_Exercise brief_. Your answer consists of the lines in the data that contain "After". Copy each of them.

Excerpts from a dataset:

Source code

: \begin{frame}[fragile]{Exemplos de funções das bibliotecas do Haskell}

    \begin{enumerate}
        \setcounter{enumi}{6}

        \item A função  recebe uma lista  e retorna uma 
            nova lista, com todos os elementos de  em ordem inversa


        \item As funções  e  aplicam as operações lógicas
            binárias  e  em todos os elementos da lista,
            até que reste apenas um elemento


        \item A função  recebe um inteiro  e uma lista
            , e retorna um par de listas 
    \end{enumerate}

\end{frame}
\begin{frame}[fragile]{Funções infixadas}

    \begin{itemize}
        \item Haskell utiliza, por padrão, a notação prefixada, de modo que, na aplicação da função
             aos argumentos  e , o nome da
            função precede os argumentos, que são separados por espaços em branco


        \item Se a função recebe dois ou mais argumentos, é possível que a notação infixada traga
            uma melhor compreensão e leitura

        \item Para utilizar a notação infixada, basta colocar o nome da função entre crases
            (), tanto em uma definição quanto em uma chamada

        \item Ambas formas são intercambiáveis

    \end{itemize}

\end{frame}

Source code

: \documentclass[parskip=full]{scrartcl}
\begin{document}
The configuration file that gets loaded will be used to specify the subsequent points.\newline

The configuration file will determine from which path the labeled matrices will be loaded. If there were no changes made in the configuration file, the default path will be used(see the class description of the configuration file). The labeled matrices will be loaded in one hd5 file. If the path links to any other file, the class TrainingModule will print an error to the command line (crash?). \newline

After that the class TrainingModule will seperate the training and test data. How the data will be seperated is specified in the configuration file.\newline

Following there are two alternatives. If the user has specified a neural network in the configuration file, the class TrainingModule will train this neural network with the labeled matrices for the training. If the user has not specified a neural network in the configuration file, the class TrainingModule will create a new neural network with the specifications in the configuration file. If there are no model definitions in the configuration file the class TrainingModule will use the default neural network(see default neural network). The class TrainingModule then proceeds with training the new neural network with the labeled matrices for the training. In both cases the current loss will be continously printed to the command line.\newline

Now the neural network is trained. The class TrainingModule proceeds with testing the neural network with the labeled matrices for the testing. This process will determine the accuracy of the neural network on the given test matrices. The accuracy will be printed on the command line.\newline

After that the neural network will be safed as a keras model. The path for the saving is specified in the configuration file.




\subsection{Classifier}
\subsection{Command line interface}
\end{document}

_Task output_.
After that the class TrainingModule will seperate the training and test data. How the data will be seperated is specified in the configuration file.\newline
After that the neural network will be safed as a keras model. The path for the saving is specified in the configuration file.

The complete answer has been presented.